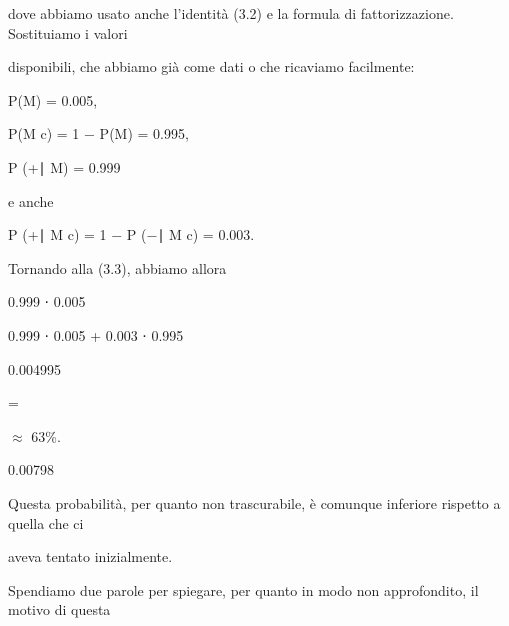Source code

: \documentclass[a4paper,portrait,12pt]{article}
\begin{document}
\begin{flushleft}
dove abbiamo usato anche l'identit\`{a} (3.2) e la formula di fattorizzazione. Sostituiamo i valori
\end{flushleft}


\begin{flushleft}
disponibili, che abbiamo gi\`{a} come dati o che ricaviamo facilmente:
\end{flushleft}


\begin{flushleft}
P(M) = 0.005,
\end{flushleft}





\begin{flushleft}
P(M c) = 1 $-$ P(M) = 0.995,
\end{flushleft}





\begin{flushleft}
P (+∣ M) = 0.999
\end{flushleft}





\begin{flushleft}
e anche
\end{flushleft}


\begin{flushleft}
P (+∣ M c) = 1 $-$ P ($-$∣ M c) = 0.003.
\end{flushleft}


\begin{flushleft}
Tornando alla (3.3), abbiamo allora
\end{flushleft}


0.999 ⋅ 0.005


0.999 ⋅ 0.005 + 0.003 ⋅ 0.995


0.004995


=


$\approx$ 63\%.


0.00798


\begin{flushleft}
Questa probabilit\`{a}, per quanto non trascurabile, \`{e} comunque inferiore rispetto a quella che ci
\end{flushleft}


\begin{flushleft}
aveva tentato inizialmente.
\end{flushleft}


\begin{flushleft}
Spendiamo due parole per spiegare, per quanto in modo non approfondito, il motivo di questa
\end{flushleft}
\end{document}
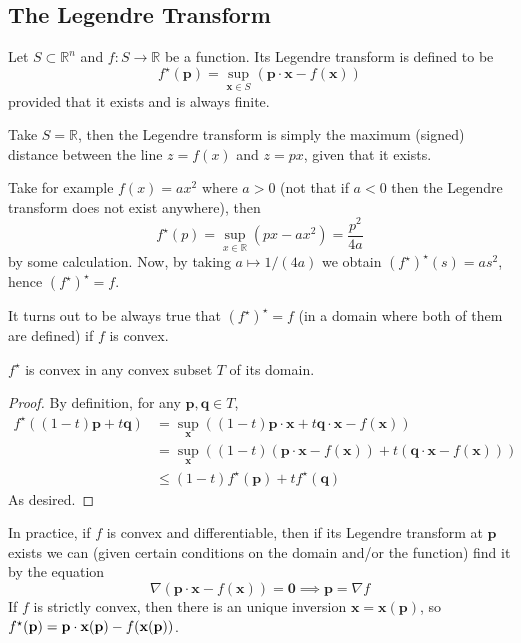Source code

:\documentclass{article}
\begin{document}
\subsection{The Legendre Transform}
\begin{definition}
    Let $S\subset\mathbb R^n$ and $f:S\to\mathbb R$ be a function.
    Its Legendre transform is defined to be
    $$f^\star(\mathbf{p})=\sup_{\mathbf{x}\in S}(\mathbf{p}\cdot\mathbf{x}-f(\mathbf{x}))$$
    provided that it exists and is always finite.
\end{definition}
\begin{example}
    Take $S=\mathbb R$, then the Legendre transform is simply the maximum (signed) distance between the line $z=f(x)$ and $z=px$, given that it exists.

    Take for example $f(x)=ax^2$ where $a>0$ (not that if $a<0$ then the Legendre transform does not exist anywhere), then
    $$f^\star(p)=\sup_{x\in\mathbb R}(px-ax^2)=\frac{p^2}{4a}$$
    by some calculation.
    Now, by taking $a\mapsto 1/(4a)$ we obtain $(f^\star)^\star(s)=as^2$, hence $(f^\star)^\star=f$.
\end{example}
It turns out to be always true that $(f^\star)^\star=f$ (in a domain where both of them are defined) if $f$ is convex.
\begin{proposition}
    $f^\star$ is convex in any convex subset $T$ of its domain.
\end{proposition}
\begin{proof}
    By definition, for any $\mathbf{p},\mathbf{q}\in T$,
    \begin{align*}
        f^\star((1-t)\mathbf{p}+t\mathbf{q})&=\sup_{\mathbf{x}}((1-t)\mathbf{p}\cdot\mathbf{x}+t\mathbf{q}\cdot\mathbf{x}-f(\mathbf{x}))\\
        &=\sup_{\mathbf{x}}((1-t)(\mathbf{p}\cdot\mathbf{x}-f(\mathbf{x}))+t(\mathbf{q}\cdot\mathbf{x}-f(\mathbf{x})))\\
        &\le (1-t)f^{\star}(\mathbf{p})+tf^\star(\mathbf{q})
    \end{align*}
    As desired.
\end{proof}
In practice, if $f$ is convex and differentiable, then if its Legendre transform at $\mathbf{p}$ exists we can (given certain conditions on the domain and/or the function) find it by the equation
$$\nabla(\mathbf{p}\cdot\mathbf{x}-f(\mathbf{x}))=\mathbf{0}\implies \mathbf{p}=\nabla f$$
If $f$ is strictly convex, then there is an unique inversion $\mathbf{x}=\mathbf{x}(\mathbf{p})$, so $f^\star({\bf p})=\mathbf{p}\cdot\mathbf{x}(\mathbf{p})-f(\mathbf{x}(\mathbf{p}))$.
\newpage
\end{document}
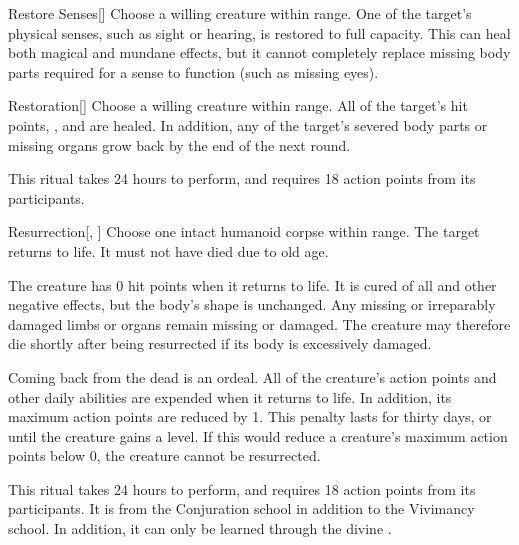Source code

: \lowercase{\hypertarget{spell:Restore Senses}{}}\label{spell:Restore Senses}
\begin{apability}[\nth{2}]{\hypertarget{spell:Restore Senses}{Restore Senses}}[]
Choose a willing creature within \rngmed range.
One of the target's physical senses, such as sight or hearing, is restored to full capacity.
This can heal both magical and mundane effects, but it cannot completely replace missing body parts required for a sense to function (such as missing eyes).
\end{apability}
\vspace{0.25em}



\lowercase{\hypertarget{spell:Restoration}{}}\label{spell:Restoration}
\begin{apability}[\nth{3}]{\hypertarget{spell:Restoration}{Restoration}}[]
Choose a willing creature within \rngclose range.
All of the target's hit points, , and  are healed.
In addition, any of the target's severed body parts or missing organs grow back by the end of the next round.

This ritual takes 24 hours to perform, and requires 18 action points from its participants.
\end{apability}
\vspace{0.25em}



\lowercase{\hypertarget{spell:Resurrection}{}}\label{spell:Resurrection}
\begin{apability}[\nth{3}]{\hypertarget{spell:Resurrection}{Resurrection}}[, ]
Choose one intact humanoid corpse within \rngclose range.
The target returns to life.
It must not have died due to old age.

The creature has 0 hit points when it returns to life.
It is cured of all  and other negative effects, but the body's shape is unchanged.
Any missing or irreparably damaged limbs or organs remain missing or damaged.
The creature may therefore die shortly after being resurrected if its body is excessively damaged.

Coming back from the dead is an ordeal.
All of the creature's action points and other daily abilities are expended when it returns to life.
In addition, its maximum action points are reduced by 1.
This penalty lasts for thirty days, or until the creature gains a level.
If this would reduce a creature's maximum action points below 0, the creature cannot be resurrected.

This ritual takes 24 hours to perform, and requires 18 action points from its participants.
It is from the Conjuration school in addition to the Vivimancy school.
In addition, it can only be learned through the divine .
\end{apability}
\vspace{0.25em}



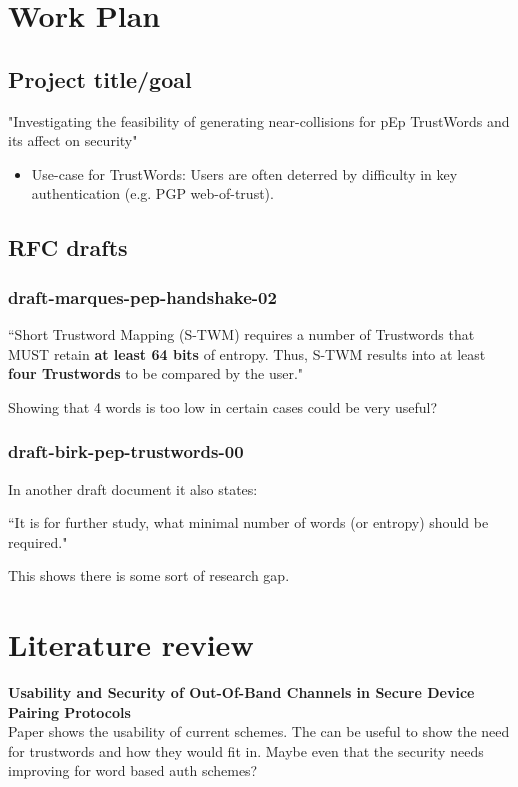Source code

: \section{Work Plan}

\subsection{Project title/goal}

"Investigating the feasibility of generating near-collisions for pEp TrustWords and its affect on security"

\begin{itemize}
    \item Use-case for TrustWords: Users are often deterred by difficulty in key authentication (e.g. PGP web-of-trust).
\end{itemize}


\subsection{RFC drafts}
\subsubsection{draft-marques-pep-handshake-02}
``Short Trustword Mapping (S-TWM) requires a number of Trustwords that MUST retain \textbf{at least 64 bits} of entropy.  Thus, S-TWM results into at least \textbf{four Trustwords} to be compared by the user."

Showing that 4 words is too low in certain cases could be very useful?

\subsubsection{draft-birk-pep-trustwords-00}
In another draft document it also states:

``It is for further study, what minimal number of words (or entropy) should be required."

This shows there is some sort of research gap.

\section{Literature review}
\label{litReview}

\textbf{Usability and Security of Out-Of-Band Channels in Secure Device Pairing Protocols}\\
Paper shows the usability of current schemes. The can be useful to show the need for trustwords and how they would fit in. Maybe even that the security needs improving for word based auth schemes?

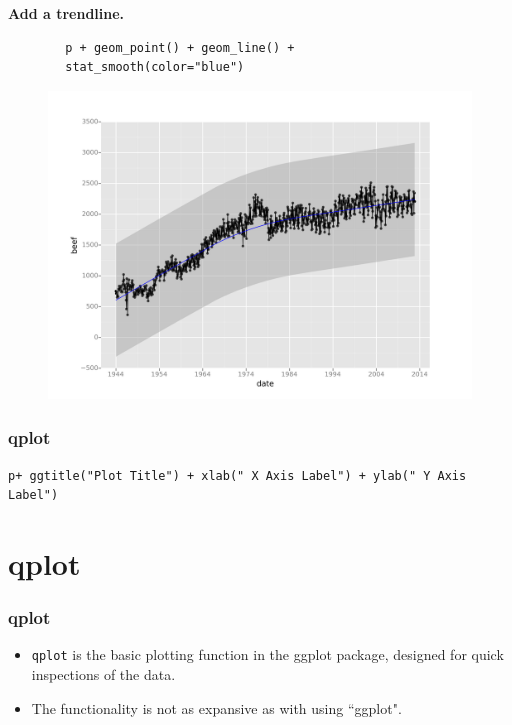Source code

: \documentclass{beamer}
\begin{document}
\begin{frame}[fragile]
\textbf{	Add a trendline.}
	\begin{framed}
		\begin{verbatim}
		p + geom_point() + geom_line() +
		stat_smooth(color="blue")
		\end{verbatim}
	\end{framed}
	\begin{figure}
		\centering
		\includegraphics[width=0.7\linewidth]{layers4}
	\end{figure}
\end{frame}

\begin{frame}
\frametitle{qplot}
\Large
\begin{framed}
\begin{verbatim}
p+ ggtitle("Plot Title") + xlab(" X Axis Label") + ylab(" Y Axis Label")

\end{verbatim}
\end{framed}
\end{frame}
\section{qplot}

\begin{frame}
\frametitle{qplot}
	\Large
\begin{itemize}
\item \texttt{qplot} is the basic plotting function in the ggplot package, designed for quick inspections of the data.
\item The functionality is not as expansive as with using ``ggplot".
\end{itemize}

\end{frame}
\end{document}
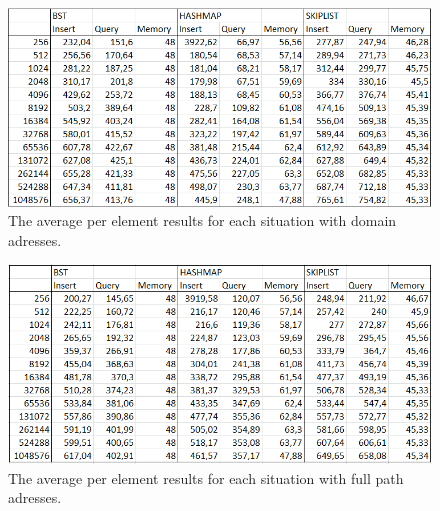 \documentclass[12pt,a4paper]{article}
\begin{document}
    \begin{figure}[h!]
    \centering
    \includegraphics[width=\textwidth]{domain-averages.png}
    \caption{The average per element results for each situation with domain adresses.}
    \end{figure}

    \begin{figure}[h!]
    \centering
    \includegraphics[width=\textwidth]{full-path-averages.png}
    \caption{The average per element results for each situation with full path adresses.}
    \end{figure}
\end{document}
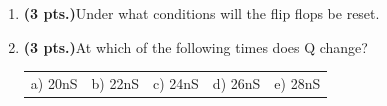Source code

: \documentclass{article}
\begin{document}
\begin{enumerate}
\item {\bf (3 pts.)}Under what conditions will the flip flops be reset.

\item {\bf (3 pts.)}At which of the following times does Q change?

\begin{tabular}{p{0.75in}p{0.75in}p{0.75in}p{0.75in}p{0.75in}}
a) 20nS  & b) 22nS  & c) 24nS & d) 26nS & e) 28nS \\
\end{tabular}

\pagebreak


\end{enumerate}
\end{document}

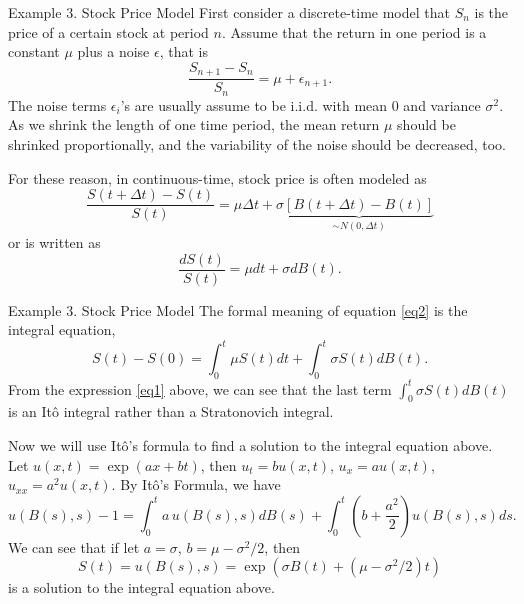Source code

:\documentclass[letterpaper,handout]{beamer}
\begin{document}
\begin{frame}{Example 3. Stock Price Model}
First consider a discrete-time model that $S_n$ is the price of a certain stock at period $n$.
Assume that the return in one period is a constant $\mu$ plus a noise $\epsilon$, that is
$$\frac{S_{n+1}-S_n}{S_n}=\mu+\epsilon_{n+1}.$$
The noise terms $\epsilon_{i}$'s are usually assume to be i.i.d. with mean 0 and variance $\sigma^2.$
As we shrink the length of one time period, the mean return $\mu$ should be shrinked proportionally,
and the variability of the noise should be decreased, too.

For these reason, in continuous-time, stock price is often modeled as
\begin{equation}
\frac{S(t+\Delta t)-S(t)}{S(t)}=\mu \Delta t +\sigma \underbrace{[B(t+\Delta t)-B(t)]}_{\sim N(0,\Delta t)}\label{eq1}
\end{equation}
or is written as
\begin{equation}
\frac{dS(t)}{S(t)}=\mu d t +\sigma dB(t).\label{eq2}
\end{equation}

\end{frame}
\begin{frame}{Example 3. Stock Price Model}
The formal meaning of equation \eqref{eq2} is the integral equation,
$$S(t)-S(0)=\int_0^t \mu S(t)d t+ \int_0^t\sigma S(t) dB(t).$$
From the expression \eqref{eq1} above, we can see that the last term $\int_0^t\sigma S(t) dB(t)$ is an It\^{o} integral rather than a Stratonovich integral.

Now we will use It\^{o}'s formula to find a solution to the integral equation above.
Let $u(x,t) = \exp(ax + bt)$, then $u_t=b u(x,t)$, $u_x=a u(x,t)$, $u_{xx}=a^2u(x,t).$ By It\^{o}'s Formula, we have
$$
u(B(s),s) - 1=\int_0^t a\, u(B(s),s)d B(s)+\int_0^t (b+\frac{a^2}{2}) u(B(s),s)d s.
$$
We can see that if let $a=\sigma$, $b=\mu-\sigma^2/2$, then
$$S(t)=u(B(s),s)=\exp(\sigma B(t)+ (\mu-\sigma^2/2)t)$$
is a solution to the integral equation above.
\end{frame}
\end{document}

▶ DIRECTIONS: Work out how many lines in the data above hold the word "entropy". Reply with nothing but the count.

▶ ANSWER BOX: 2